Without any alteration, retype the records that appear below.

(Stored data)
↓
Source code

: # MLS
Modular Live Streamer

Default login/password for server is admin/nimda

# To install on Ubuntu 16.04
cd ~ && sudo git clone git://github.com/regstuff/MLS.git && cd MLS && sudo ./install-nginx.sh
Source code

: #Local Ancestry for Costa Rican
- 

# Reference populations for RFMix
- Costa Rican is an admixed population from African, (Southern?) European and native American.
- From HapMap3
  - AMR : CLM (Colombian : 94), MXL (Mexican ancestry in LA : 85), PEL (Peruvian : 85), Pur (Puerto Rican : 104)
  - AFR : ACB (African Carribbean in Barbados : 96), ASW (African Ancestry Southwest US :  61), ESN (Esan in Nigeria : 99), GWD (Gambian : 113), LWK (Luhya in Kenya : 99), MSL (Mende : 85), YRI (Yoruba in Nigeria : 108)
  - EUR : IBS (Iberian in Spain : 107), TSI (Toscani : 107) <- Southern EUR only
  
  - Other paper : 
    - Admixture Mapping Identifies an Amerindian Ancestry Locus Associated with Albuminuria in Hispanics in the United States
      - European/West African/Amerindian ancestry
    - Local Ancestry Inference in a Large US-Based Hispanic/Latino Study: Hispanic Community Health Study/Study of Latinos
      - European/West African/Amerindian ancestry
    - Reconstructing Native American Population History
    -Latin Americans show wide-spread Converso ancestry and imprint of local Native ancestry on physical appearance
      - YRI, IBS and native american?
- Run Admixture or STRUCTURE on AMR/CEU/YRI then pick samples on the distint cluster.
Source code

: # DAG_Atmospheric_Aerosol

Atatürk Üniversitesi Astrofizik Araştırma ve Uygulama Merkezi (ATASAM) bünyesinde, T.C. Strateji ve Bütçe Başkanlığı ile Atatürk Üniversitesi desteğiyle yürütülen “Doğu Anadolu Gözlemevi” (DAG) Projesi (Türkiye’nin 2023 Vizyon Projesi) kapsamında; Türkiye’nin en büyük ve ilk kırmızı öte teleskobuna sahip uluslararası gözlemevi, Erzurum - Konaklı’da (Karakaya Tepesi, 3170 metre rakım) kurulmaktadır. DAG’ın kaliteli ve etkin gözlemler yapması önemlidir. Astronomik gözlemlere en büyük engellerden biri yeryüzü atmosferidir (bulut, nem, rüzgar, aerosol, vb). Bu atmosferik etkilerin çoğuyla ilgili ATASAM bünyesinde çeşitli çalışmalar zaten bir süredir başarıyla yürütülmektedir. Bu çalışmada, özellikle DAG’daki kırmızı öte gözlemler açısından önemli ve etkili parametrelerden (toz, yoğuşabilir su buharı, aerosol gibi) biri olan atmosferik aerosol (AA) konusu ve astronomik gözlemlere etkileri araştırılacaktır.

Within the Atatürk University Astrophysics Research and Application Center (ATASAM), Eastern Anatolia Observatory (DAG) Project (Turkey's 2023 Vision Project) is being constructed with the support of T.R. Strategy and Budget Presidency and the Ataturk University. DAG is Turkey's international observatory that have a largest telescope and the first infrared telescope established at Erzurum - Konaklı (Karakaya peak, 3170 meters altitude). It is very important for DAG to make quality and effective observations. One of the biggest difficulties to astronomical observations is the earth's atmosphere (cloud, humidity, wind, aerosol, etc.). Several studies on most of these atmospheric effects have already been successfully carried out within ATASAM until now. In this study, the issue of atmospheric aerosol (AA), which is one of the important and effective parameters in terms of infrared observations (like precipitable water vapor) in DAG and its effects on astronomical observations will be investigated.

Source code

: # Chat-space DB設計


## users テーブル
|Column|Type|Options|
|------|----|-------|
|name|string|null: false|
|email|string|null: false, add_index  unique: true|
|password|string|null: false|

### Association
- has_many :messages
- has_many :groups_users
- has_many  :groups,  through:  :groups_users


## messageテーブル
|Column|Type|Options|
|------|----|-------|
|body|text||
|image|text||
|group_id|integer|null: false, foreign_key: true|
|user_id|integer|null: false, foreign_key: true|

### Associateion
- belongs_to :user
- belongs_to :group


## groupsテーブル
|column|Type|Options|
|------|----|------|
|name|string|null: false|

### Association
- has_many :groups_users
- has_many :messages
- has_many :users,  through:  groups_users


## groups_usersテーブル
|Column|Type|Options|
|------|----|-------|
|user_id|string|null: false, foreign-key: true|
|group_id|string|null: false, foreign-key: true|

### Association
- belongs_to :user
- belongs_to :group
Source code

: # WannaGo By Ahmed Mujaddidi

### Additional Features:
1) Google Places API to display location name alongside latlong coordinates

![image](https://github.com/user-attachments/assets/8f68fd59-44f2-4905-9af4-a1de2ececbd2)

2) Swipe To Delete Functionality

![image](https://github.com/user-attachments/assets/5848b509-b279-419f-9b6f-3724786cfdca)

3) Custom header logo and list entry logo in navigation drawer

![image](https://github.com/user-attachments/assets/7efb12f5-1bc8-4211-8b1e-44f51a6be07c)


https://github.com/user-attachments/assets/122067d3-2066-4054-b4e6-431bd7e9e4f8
↑
→ **Exercise result**
Source code

: # MLS
Modular Live Streamer

Default login/password for server is admin/nimda

# To install on Ubuntu 16.04
cd ~ && sudo git clone git://github.com/regstuff/MLS.git && cd MLS && sudo ./install-nginx.sh
Source code

: #Local Ancestry for Costa Rican
- 

# Reference populations for RFMix
- Costa Rican is an admixed population from African, (Southern?) European and native American.
- From HapMap3
  - AMR : CLM (Colombian : 94), MXL (Mexican ancestry in LA : 85), PEL (Peruvian : 85), Pur (Puerto Rican : 104)
  - AFR : ACB (African Carribbean in Barbados : 96), ASW (African Ancestry Southwest US :  61), ESN (Esan in Nigeria : 99), GWD (Gambian : 113), LWK (Luhya in Kenya : 99), MSL (Mende : 85), YRI (Yoruba in Nigeria : 108)
  - EUR : IBS (Iberian in Spain : 107), TSI (Toscani : 107) <- Southern EUR only
  
  - Other paper : 
    - Admixture Mapping Identifies an Amerindian Ancestry Locus Associated with Albuminuria in Hispanics in the United States
      - European/West African/Amerindian ancestry
    - Local Ancestry Inference in a Large US-Based Hispanic/Latino Study: Hispanic Community Health Study/Study of Latinos
      - European/West African/Amerindian ancestry
    - Reconstructing Native American Population History
    -Latin Americans show wide-spread Converso ancestry and imprint of local Native ancestry on physical appearance
      - YRI, IBS and native american?
- Run Admixture or STRUCTURE on AMR/CEU/YRI then pick samples on the distint cluster.
Source code

: # DAG_Atmospheric_Aerosol

Atatürk Üniversitesi Astrofizik Araştırma ve Uygulama Merkezi (ATASAM) bünyesinde, T.C. Strateji ve Bütçe Başkanlığı ile Atatürk Üniversitesi desteğiyle yürütülen “Doğu Anadolu Gözlemevi” (DAG) Projesi (Türkiye’nin 2023 Vizyon Projesi) kapsamında; Türkiye’nin en büyük ve ilk kırmızı öte teleskobuna sahip uluslararası gözlemevi, Erzurum - Konaklı’da (Karakaya Tepesi, 3170 metre rakım) kurulmaktadır. DAG’ın kaliteli ve etkin gözlemler yapması önemlidir. Astronomik gözlemlere en büyük engellerden biri yeryüzü atmosferidir (bulut, nem, rüzgar, aerosol, vb). Bu atmosferik etkilerin çoğuyla ilgili ATASAM bünyesinde çeşitli çalışmalar zaten bir süredir başarıyla yürütülmektedir. Bu çalışmada, özellikle DAG’daki kırmızı öte gözlemler açısından önemli ve etkili parametrelerden (toz, yoğuşabilir su buharı, aerosol gibi) biri olan atmosferik aerosol (AA) konusu ve astronomik gözlemlere etkileri araştırılacaktır.

Within the Atatürk University Astrophysics Research and Application Center (ATASAM), Eastern Anatolia Observatory (DAG) Project (Turkey's 2023 Vision Project) is being constructed with the support of T.R. Strategy and Budget Presidency and the Ataturk University. DAG is Turkey's international observatory that have a largest telescope and the first infrared telescope established at Erzurum - Konaklı (Karakaya peak, 3170 meters altitude). It is very important for DAG to make quality and effective observations. One of the biggest difficulties to astronomical observations is the earth's atmosphere (cloud, humidity, wind, aerosol, etc.). Several studies on most of these atmospheric effects have already been successfully carried out within ATASAM until now. In this study, the issue of atmospheric aerosol (AA), which is one of the important and effective parameters in terms of infrared observations (like precipitable water vapor) in DAG and its effects on astronomical observations will be investigated.

Source code

: # Chat-space DB設計


## users テーブル
|Column|Type|Options|
|------|----|-------|
|name|string|null: false|
|email|string|null: false, add_index  unique: true|
|password|string|null: false|

### Association
- has_many :messages
- has_many :groups_users
- has_many  :groups,  through:  :groups_users


## messageテーブル
|Column|Type|Options|
|------|----|-------|
|body|text||
|image|text||
|group_id|integer|null: false, foreign_key: true|
|user_id|integer|null: false, foreign_key: true|

### Associateion
- belongs_to :user
- belongs_to :group


## groupsテーブル
|column|Type|Options|
|------|----|------|
|name|string|null: false|

### Association
- has_many :groups_users
- has_many :messages
- has_many :users,  through:  groups_users


## groups_usersテーブル
|Column|Type|Options|
|------|----|-------|
|user_id|string|null: false, foreign-key: true|
|group_id|string|null: false, foreign-key: true|

### Association
- belongs_to :user
- belongs_to :group
Source code

: # WannaGo By Ahmed Mujaddidi

### Additional Features:
1) Google Places API to display location name alongside latlong coordinates

![image](https://github.com/user-attachments/assets/8f68fd59-44f2-4905-9af4-a1de2ececbd2)

2) Swipe To Delete Functionality

![image](https://github.com/user-attachments/assets/5848b509-b279-419f-9b6f-3724786cfdca)

3) Custom header logo and list entry logo in navigation drawer

![image](https://github.com/user-attachments/assets/7efb12f5-1bc8-4211-8b1e-44f51a6be07c)


https://github.com/user-attachments/assets/122067d3-2066-4054-b4e6-431bd7e9e4f8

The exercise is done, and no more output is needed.